### Records from a dataset

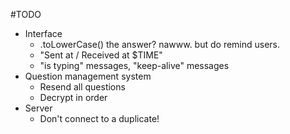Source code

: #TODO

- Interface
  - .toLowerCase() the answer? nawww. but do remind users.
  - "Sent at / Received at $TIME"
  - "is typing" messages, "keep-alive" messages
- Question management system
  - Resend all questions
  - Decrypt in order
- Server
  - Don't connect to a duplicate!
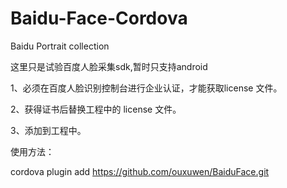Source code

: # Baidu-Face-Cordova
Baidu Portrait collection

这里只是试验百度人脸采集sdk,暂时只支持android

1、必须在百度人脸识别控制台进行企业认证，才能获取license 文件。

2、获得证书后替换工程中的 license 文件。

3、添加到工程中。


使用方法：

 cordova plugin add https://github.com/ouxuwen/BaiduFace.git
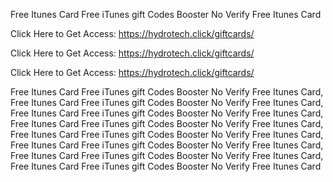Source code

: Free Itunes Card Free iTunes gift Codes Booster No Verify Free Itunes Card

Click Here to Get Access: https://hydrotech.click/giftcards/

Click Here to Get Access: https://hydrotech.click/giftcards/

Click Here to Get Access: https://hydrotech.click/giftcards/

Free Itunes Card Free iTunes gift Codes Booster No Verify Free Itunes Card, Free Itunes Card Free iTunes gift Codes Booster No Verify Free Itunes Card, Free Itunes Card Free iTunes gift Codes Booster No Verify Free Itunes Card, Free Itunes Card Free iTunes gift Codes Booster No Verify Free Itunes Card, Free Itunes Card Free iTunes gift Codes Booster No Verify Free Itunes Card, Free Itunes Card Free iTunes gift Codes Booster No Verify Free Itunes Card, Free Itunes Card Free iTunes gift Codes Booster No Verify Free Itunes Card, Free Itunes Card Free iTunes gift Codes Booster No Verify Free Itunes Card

### Task brief
Each entry above should be copied exactly. The pictures should not.

### Your solution
Source code

: #TODO

- Interface
  - .toLowerCase() the answer? nawww. but do remind users.
  - "Sent at / Received at $TIME"
  - "is typing" messages, "keep-alive" messages
- Question management system
  - Resend all questions
  - Decrypt in order
- Server
  - Don't connect to a duplicate!
Source code

: # Baidu-Face-Cordova
Baidu Portrait collection

这里只是试验百度人脸采集sdk,暂时只支持android

1、必须在百度人脸识别控制台进行企业认证，才能获取license 文件。

2、获得证书后替换工程中的 license 文件。

3、添加到工程中。


使用方法：

 cordova plugin add https://github.com/ouxuwen/BaiduFace.git
Source code

: Free Itunes Card Free iTunes gift Codes Booster No Verify Free Itunes Card

Click Here to Get Access: https://hydrotech.click/giftcards/

Click Here to Get Access: https://hydrotech.click/giftcards/

Click Here to Get Access: https://hydrotech.click/giftcards/

Free Itunes Card Free iTunes gift Codes Booster No Verify Free Itunes Card, Free Itunes Card Free iTunes gift Codes Booster No Verify Free Itunes Card, Free Itunes Card Free iTunes gift Codes Booster No Verify Free Itunes Card, Free Itunes Card Free iTunes gift Codes Booster No Verify Free Itunes Card, Free Itunes Card Free iTunes gift Codes Booster No Verify Free Itunes Card, Free Itunes Card Free iTunes gift Codes Booster No Verify Free Itunes Card, Free Itunes Card Free iTunes gift Codes Booster No Verify Free Itunes Card, Free Itunes Card Free iTunes gift Codes Booster No Verify Free Itunes Card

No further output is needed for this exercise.